Lecture 2 Outline / September 2nd, 2008

Introduction to Database-backed Web Programming

CSE 491, fall 2008; http://ged.msu.edu/courses/2008-fall-cse-491/

Most of you are familiar with the virtues of a programmer. There are three, of course: laziness, impatience, and hubris. -- Larry Wall

Syntax vs logic

Most of HW 1 is about syntax, not logic -- you should all be able to write a basic Fibonacci sequence function in your sleep, and even if you can't, you can look it up online!

Each function/construct does the same thing in the homework: it's about adapting your program logic to different syntax requirements.

(And learning that syntax is in fact quite important in programming. How many more lines of code would this assignment have been in a non-dynamic/statically typed programming language? Which of your solutions is easiest to understand? Easiest to use? And why?)

Work with others, ask for help, google, etc... There's no penalty in this course for casting as wide a net as you can.

Try doing section 1 of HW #2 by yourselves, though. (It's the same as HW #1.) No requirement, but you should be able to do it by yourself.

Methods of problem solving

Code "substitution" a la algebra.

print -- figure out what's going on by looking

Reductio ad absurdum -- reducing to the absurd:

  • hard-coded responses
  • 'assert 0' to see if certain code is ever run

assert -- use it! But don't use it "with side effects" like I'm doing.

Re-entrancy and iterators

Re-entrancy will become very important later on; re-entrant functions are useful for parallel processing.

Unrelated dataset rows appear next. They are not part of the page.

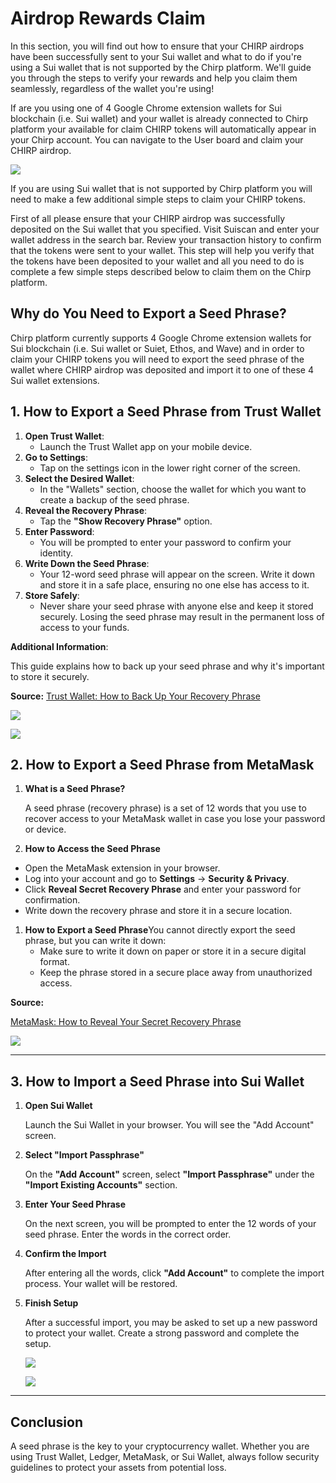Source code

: # Airdrop Rewards Claim

In this section, you will find out how to ensure that your CHIRP airdrops have been successfully sent to your Sui wallet and what to do if you're using a Sui wallet that is not supported by the Chirp platform. We'll guide you through the steps to verify your rewards and help you claim them seamlessly, regardless of the wallet you're using!

If are you using one of 4 Google Chrome extension wallets for Sui blockchain (i.e. Sui wallet) and your wallet is already connected to Chirp platform your available for claim CHIRP tokens will automatically appear in your Chirp account. You can navigate to the User board and claim your CHIRP airdrop.

![](../../.gitbook/assets/user_board.png)

If you are using Sui wallet that is not supported by Chirp platform you will need to make a few additional simple steps to claim your CHIRP tokens.

First of all please ensure that your CHIRP airdrop was successfully deposited on the Sui wallet that you specified. Visit Suiscan and enter your wallet address in the search bar. Review your transaction history to confirm that the tokens were sent to your wallet. This step will help you verify that the tokens have been deposited to your wallet and all you need to do is complete a few simple steps described below to claim them on the Chirp platform.

## Why do You Need to Export a Seed Phrase?

Chirp platform currently supports 4 Google Chrome extension wallets for Sui blockchain (i.e. Sui wallet or Suiet, Ethos, and Wave) and in order to claim your CHIRP tokens you will need to export the seed phrase of the wallet where CHIRP airdrop was deposited and import it to one of these 4 Sui wallet extensions.

## 1. How to Export a Seed Phrase from Trust Wallet

1. **Open Trust Wallet**:
   * Launch the Trust Wallet app on your mobile device.
2. **Go to Settings**:
   * Tap on the settings icon in the lower right corner of the screen.
3. **Select the Desired Wallet**:
   * In the "Wallets" section, choose the wallet for which you want to create a backup of the seed phrase.
4. **Reveal the Recovery Phrase**:
   * Tap the **"Show Recovery Phrase"** option.
5. **Enter Password**:
   * You will be prompted to enter your password to confirm your identity.
6. **Write Down the Seed Phrase**:
   * Your 12-word seed phrase will appear on the screen. Write it down and store it in a safe place, ensuring no one else has access to it.
7. **Store Safely**:
   * Never share your seed phrase with anyone else and keep it stored securely. Losing the seed phrase may result in the permanent loss of access to your funds.

**Additional Information**:

This guide explains how to back up your seed phrase and why it's important to store it securely.

**Source:** [Trust Wallet: How to Back Up Your Recovery Phrase](https://community.trustwallet.com/t/backup-your-recovery-phrase-or-private-key/81996)

![](../../.gitbook/assets/image.png)

![](../../.gitbook/assets/image2.png)

## 2. How to Export a Seed Phrase from MetaMask

1.  **What is a Seed Phrase?**

    A seed phrase (recovery phrase) is a set of 12 words that you use to recover access to your MetaMask wallet in case you lose your password or device.
2. **How to Access the Seed Phrase**

* Open the MetaMask extension in your browser.
* Log into your account and go to **Settings** → **Security & Privacy**.
* Click **Reveal Secret Recovery Phrase** and enter your password for confirmation.
* Write down the recovery phrase and store it in a secure location.

1. **How to Export a Seed Phrase**You cannot directly export the seed phrase, but you can write it down:
   * Make sure to write it down on paper or store it in a secure digital format.
   * Keep the phrase stored in a secure place away from unauthorized access.

**Source:**

[MetaMask: How to Reveal Your Secret Recovery Phrase](https://support.metamask.io/ru/privacy-and-security/how-to-reveal-your-secret-recovery-phrase/)

![](../../.gitbook/assets/How_to_reveal_your_secret_recovery_phrase_extension-9552f7c89602ead51456745749091a94.gif)

***

## 3. How to Import a Seed Phrase into Sui Wallet

1.  **Open Sui Wallet**

    Launch the Sui Wallet in your browser. You will see the "Add Account" screen.
2.  **Select "Import Passphrase"**

    On the **"Add Account"** screen, select **"Import Passphrase"** under the **"Import Existing Accounts"** section.
3.  **Enter Your Seed Phrase**

    On the next screen, you will be prompted to enter the 12 words of your seed phrase. Enter the words in the correct order.
4.  **Confirm the Import**

    After entering all the words, click **"Add Account"** to complete the import process. Your wallet will be restored.
5.  **Finish Setup**

    After a successful import, you may be asked to set up a new password to protect your wallet. Create a strong password and complete the setup.

    ![](../../.gitbook/assets/sui_wallet_1.png)

    ![](../../.gitbook/assets/sui_wallet_2.png)

***

## Conclusion

A seed phrase is the key to your cryptocurrency wallet. Whether you are using Trust Wallet, Ledger, MetaMask, or Sui Wallet, always follow security guidelines to protect your assets from potential loss.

Critical component of re-entrancy from your perspective is no global data, and no internal data that changes. My tests (list(x) == list(x), and double-for-loops) are a stupid proxy for this, but nonetheless important: point is that

fib = ReentrantFibonacciIterator(8)
for x in fib:
    for y in fib:
      ...

is also similar to multi-threaded case where you have multiple functions running concurrently and all accessing 'fib'. If you can pass the 'for' loop test then you probably have written it so that it can also pass the concurrency test. We will discuss this more, later, in a week or two.

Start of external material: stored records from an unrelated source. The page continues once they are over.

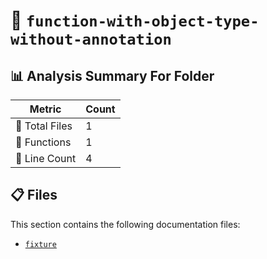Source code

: # 📁 `function-with-object-type-without-annotation`

## 📊 Analysis Summary For Folder

| Metric | Count |
|--------|-------|
| 📁 Total Files | 1 |
| 🔧 Functions | 1 |
| 🔢 Line Count | 4 |


## 📋 Files

This section contains the following documentation files:

- [`fixture`](./fixture.md)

Two hints for this (presumably the hard) part of the HW: from lab notes,

The iterator protocol is pretty simple, but has a fair amount of syntax associated with it. Your class has to define an __iter__ method, and that method has to return an object with a 'next' function on it; then to iterate, Python calls the 'next' function until it raises a StopIteration exception.

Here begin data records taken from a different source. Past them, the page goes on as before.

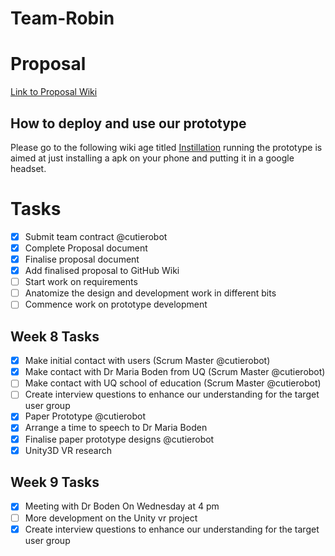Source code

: # Team-Robin
# Proposal
[Link to Proposal Wiki](https://github.com/deco3500-2018/Team-Robin/wiki/Proposal)

## How to deploy and use our prototype
Please go to the following wiki age titled [Instillation](https://github.com/deco3500-2018/Team-Robin/wiki/Installation)
running the prototype is aimed at just installing a apk on your phone and putting it in a google headset.
# Tasks
- [x] Submit team contract @cutierobot
- [x] Complete Proposal document
- [x] Finalise proposal document
- [x] Add finalised proposal to GitHub Wiki
- [ ] Start work on requirements
- [ ] Anatomize the design and development work in different bits
- [ ] Commence work on prototype development

## Week 8 Tasks
- [x] Make initial contact with users (Scrum Master @cutierobot)
- [x] Make contact with Dr Maria Boden from UQ (Scrum Master @cutierobot)
- [ ] Make contact with UQ school of education (Scrum Master @cutierobot)
- [ ] Create interview questions to enhance our understanding for the target user group
- [x] Paper Prototype @cutierobot
- [x] Arrange a time to speech to Dr Maria Boden
- [x] Finalise paper prototype designs @cutierobot
- [x] Unity3D VR research
## Week 9 Tasks
- [x] Meeting with Dr Boden On Wednesday at 4 pm
- [ ] More development on the Unity vr project 
- [x] Create interview questions to enhance our understanding for the target user group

and also this: in the following code,

class Enumerator(object):
  def __init__(self, thing):
      self.thing = iter(thing)
      self.count = -1
  def __iter__(self):
      return self
  def next(self):
      val = self.thing.next()
      self.count += 1
      return self.count, val

what is the __iter__ function doing? If it always returns self (as in all my examples) isn't it just boilerplate that we can remove?

To reiterate, the point here is to understand how the syntax and the logic fit together.

TCP/IP and network programming -- basic concepts

IP (v4)
  • "Internet Protocol"
  • send packets/datagrams containing data
  • abstraction allows these packets to be routed over many types of networks (think cell phones...)
  • connectionless: no circuit needs to be established before sending
  • unreliable (data corruption, out-of-order, duplicates, lost/dropped)
  • header is checksummed
  • addressing and routing: there be dragons

Internet addresses: dotted quad (A.B.C.D) of 8-bit numbers.

UDP
  • "User Datagram Protocol" a.k.a. "Unreliable Datagram Protocol"
  • built on top of IP
  • no guarantees
  • applications: DNS (name service; below); VoIP; games (NetTrek)
  • stateless; broadcast; multicast
  • app-to-app communication through ports (as with TCP)
TCP
  • "Transmission Control Protocol"
  • stream-oriented: send multiple bytes through channel, TCP handles encoding etc.
  • applications: HTTP, SMTP, SSH, etc.
  • app-to-app communication through ports (as with UDP, but different ports!)
  • reliable, guaranteed order, easy to program (relatively speaking)
DNS
  • names to IP addresses

Special IP addresses: 127.0.0.1 (localhost); 192.168.x.y and 10.0.x.y (private networks)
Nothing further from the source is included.